Hier soir, il a aussi été convenu que la sécurité civile (protection civile et pompiers) restera finalement fédérale ainsi que le code de la route avec certaines possibilités pour les Régions d’intervenir sur leurs voiries. Il est notamment prévu que les Régions pourront fixer des limitations de vitesse et prélever des amendes sur les voiries régionales.

Les services de secours - service d’incendie et protection civile - resteront donc une matière fédérale. L’idée de leur régionalisation avait été évoquée dans la note du formateur mais jusqu’à présent elle n’avait pas été fort étudiée. C’est Marc Gilbert, le président de la Fédération royale des corps de sapeurs pompiers de Belgique, qui a relancé la piste. Dans un courrier envoyé aux présidents de parti, il a dit ne plus s’opposer à une régionalisation. "Je trouvais que le métier de pompier devait être mené de la même façon partout en Belgique, explique-t-il. Mais comme aujourd’hui 60 à 70% des budgets vont à la Flandre contre seulement 30 à 40% à la Wallonie, laquelle compte certes moins d’habitants, mais est quand même nettement plus étendue, il y a déjà de grandes différences entre les Régions. On ne travaille plus de la même façon. La régionalisation ne me fait dès lors pas peur. Mais à une condition : que l’on finance enfin correctement les services d’incendie wallons".

Finalement, les négociateurs n’ont donc pas retenu cette idée.

L’ensemble était qualifié par plusieurs négociateurs de bon accord. Ils ont ensuite repris la relecture des textes concrétisant les accords déjà engrangés jusqu’à présent. Et à ce niveau, ça chipote encore. "Chaque mot est disséqué, glisse une source proche de la négociation. On chipote sur chaque phrase alors que tout le monde est d’accord sur le sens des réformes. C’est l’enfer".

Jeudi soir déjà, le formateur Elio Di Rupo avait interrompu le travail de relecture parce qu’il trouvait le rythme de progression beaucoup trop lent. Il pensait qu’une bonne nuit était nécessaire aux négociateurs pour relancer le turbo. Mais dès la reprise, vendredi matin, la relecture des textes est retombée dans ses travers de la veille. Elio Di Rupo a alors donné de la voix. Si dans un premier temps il semblait s’époumoner en vain, dans un second, les choses ont évolué de manière favorable.
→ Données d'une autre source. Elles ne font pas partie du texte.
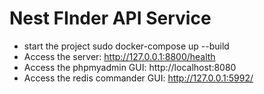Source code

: # Nest FInder API Service

- start the project sudo docker-compose up --build
- Access the server: http://127.0.0.1:8800/health
- Access the phpmyadmin GUI: http://localhost:8080
- Access the redis commander GUI: http://127.0.0.1:5992/
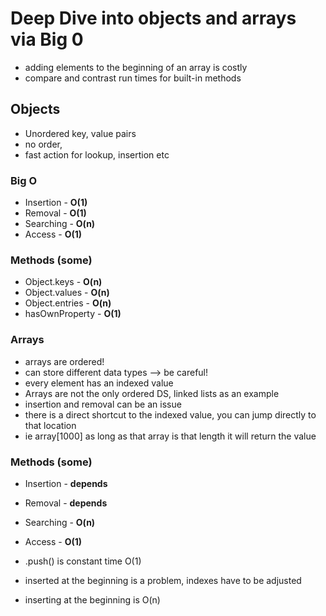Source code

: # Deep Dive into objects and arrays via Big 0

- adding elements to the beginning of an array is costly
- compare and contrast run times for built-in methods

## Objects

- Unordered key, value pairs
- no order,
- fast action for lookup, insertion etc

### Big O

- Insertion - **O(1)**
- Removal - **O(1)**
- Searching - **O(n)**
- Access - **O(1)**

### Methods (some)

- Object.keys - **O(n)**
- Object.values - **O(n)**
- Object.entries - **O(n)**
- hasOwnProperty - **O(1)**

### Arrays

- arrays are ordered!
- can store different data types --> be careful!
- every element has an indexed value
- Arrays are not the only ordered DS, linked lists as an example
- insertion and removal can be an issue
- there is a direct shortcut to the indexed value, you can jump directly to that location
- ie array[1000] as long as that array is that length it will return the value

### Methods (some)

- Insertion - **depends**
- Removal - **depends**
- Searching - **O(n)**
- Access - **O(1)**

- .push() is constant time O(1)
- inserted at the beginning is a problem, indexes have to be adjusted
- inserting at the beginning is O(n)
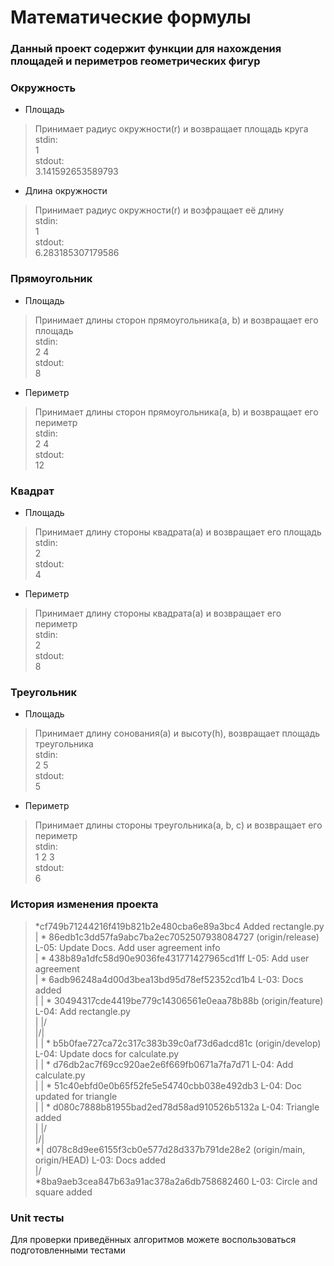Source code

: # Математические формулы
### Данный проект содержит функции для нахождения площадей и периметров геометрических фигур

### Окружность  
* Площадь  
 > Принимает радиус окружности(r) и возвращает площадь круга  
 > stdin:  
 > 1  
 > stdout:  
 > 3.141592653589793  
* Длина окружности  
> Принимает радиус окружности(r) и возфращает её длину  
> stdin:   
> 1  
> stdout:  
> 6.283185307179586  
### Прямоугольник    
* Площадь    
> Принимает длины сторон прямоугольника(a, b) и возвращает его площадь  
> stdin:   
> 2 4  
> stdout:   
> 8  
* Периметр  
> Принимает длины сторон прямоугольника(a, b) и возвращает его периметр  
> stdin:  
> 2 4  
> stdout:  
> 12  
### Квадрат    
* Площадь  
> Принимает длину стороны квадрата(a) и возвращает его площадь  
> stdin:  
> 2  
> stdout:  
> 4  
* Периметр  
> Принимает длину стороны квадрата(a) и возвращает его периметр  
> stdin:  
> 2  
> stdout:  
> 8  
### Треугольник  
* Площадь  
> Принимает длину сонования(a) и высоту(h), возвращает площадь треугольника  
> stdin:  
> 2 5  
> stdout:  
> 5  
* Периметр  
> Принимает длины стороны треугольника(a, b, c) и возвращает его периметр  
> stdin:  
> 1 2 3  
> stdout:  
> 6  
 
### История изменения проекта
> *cf749b71244216f419b821b2e480cba6e89a3bc4 Added rectangle.py  
> | * 86edb1c3dd57fa9abc7ba2ec7052507938084727 (origin/release) L-05: Update Docs. Add user agreement info  
> | * 438b89a1dfc58d90e9036fe431771427965cd1ff L-05: Add user agreement  
> | * 6adb96248a4d00d3bea13bd95d78ef52352cd1b4 L-03: Docs added  
> | | * 30494317cde4419be779c14306561e0eaa78b88b (origin/feature) L-04: Add rectangle.py  
> | |/  
> |/|  
> | | * b5b0fae727ca72c317c383b39c0af73d6adcd81c (origin/develop) L-04: Update docs for calculate.py  
> | | * d76db2ac7f69cc920ae2e6f669fb0671a7fa7d71 L-04: Add calculate.py  
> | | * 51c40ebfd0e0b65f52fe5e54740cbb038e492db3 L-04: Doc updated for triangle  
> | | * d080c7888b81955bad2ed78d58ad910526b5132a L-04: Triangle added  
> | |/  
> |/|  
> *| d078c8d9ee6155f3cb0e577d28d337b791de28e2 (origin/main, origin/HEAD) L-03: Docs added  
> |/  
> *8ba9aeb3cea847b63a91ac378a2a6db758682460 L-03: Circle and square added
### Unit тесты
Для проверки приведённых алгоритмов можете воспользоваться подготовленными тестами

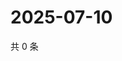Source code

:# 2025-07-10

共 0 条

<!-- BEGIN ZHIHUQUESTIONS -->
<!-- 最后更新时间 Thu Jul 10 2025 13:15:51 GMT+0800 (China Standard Time) -->

<!-- END ZHIHUQUESTIONS -->

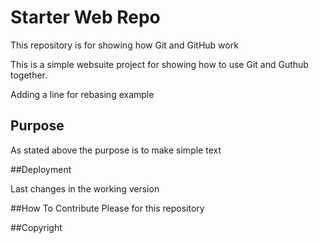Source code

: # Starter Web Repo

This repository is for showing how Git and GitHub work

This is a simple websuite project for showing how to use 
Git and Guthub together.

Adding a line for rebasing example 
 


## Purpose

As stated above the purpose is to make simple text 


##Deployment

Last changes in the working version


##How To Contribute
Please for this repository


##Copyright


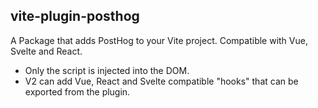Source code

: ## vite-plugin-posthog

A Package that adds PostHog to your Vite project. Compatible with Vue, Svelte and React.

- Only the script is injected into the DOM.
- V2 can add Vue, React and Svelte compatible "hooks" that can be exported from the plugin.
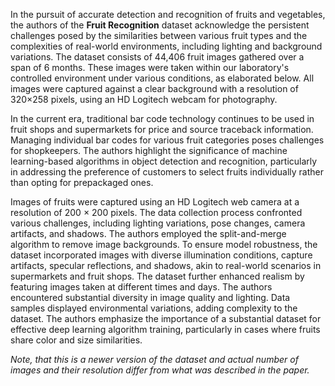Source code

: In the pursuit of accurate detection and recognition of fruits and vegetables, the authors of the **Fruit Recognition** dataset acknowledge the persistent challenges posed by the similarities between various fruit types and the complexities of real-world environments, including lighting and background variations.
The dataset consists of 44,406 fruit images gathered over a span of 6 months. These images were taken within our laboratory's controlled environment under various conditions, as elaborated below. All images were captured against a clear background with a resolution of 320×258 pixels, using an HD Logitech webcam for photography.

In the current era, traditional bar code technology continues to be used in fruit shops and supermarkets for price and source traceback information. Managing individual bar codes for various fruit categories poses challenges for shopkeepers. The authors highlight the significance of machine learning-based algorithms in object detection and recognition, particularly in addressing the preference of customers to select fruits individually rather than opting for prepackaged ones.

Images of fruits were captured using an HD Logitech web camera at a resolution of 200 × 200 pixels. The data collection process confronted various challenges, including lighting variations, pose changes, camera artifacts, and shadows. The authors employed the split-and-merge algorithm to remove image backgrounds. To ensure model robustness, the dataset incorporated images with diverse illumination conditions, capture artifacts, specular reflections, and shadows, akin to real-world scenarios in supermarkets and fruit shops. The dataset further enhanced realism by featuring images taken at different times and days. The authors encountered substantial diversity in image quality and lighting. Data samples displayed environmental variations, adding complexity to the dataset. The authors emphasize the importance of a substantial dataset for effective deep learning algorithm training, particularly in cases where fruits share color and size similarities.

<i>Note, that this is a newer version of the dataset and actual number of images and their resolution differ from what was described in the paper.</i>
Tous les dossiers délicats ayant enfin abouti à un nouvel accord partiel, ils ne sont donc plus de nature à venir compromettre un accord global. On l’attend ce week-end. Le formateur devrait organiser une conférence de presse, lundi ou mardi, pour présenter le tout. Il rencontrera alors les partis les uns après les autres pour fixer la composition du prochain gouvernement. Après quoi, il pourra lancer le début de la négociation socio-économique. Enfin.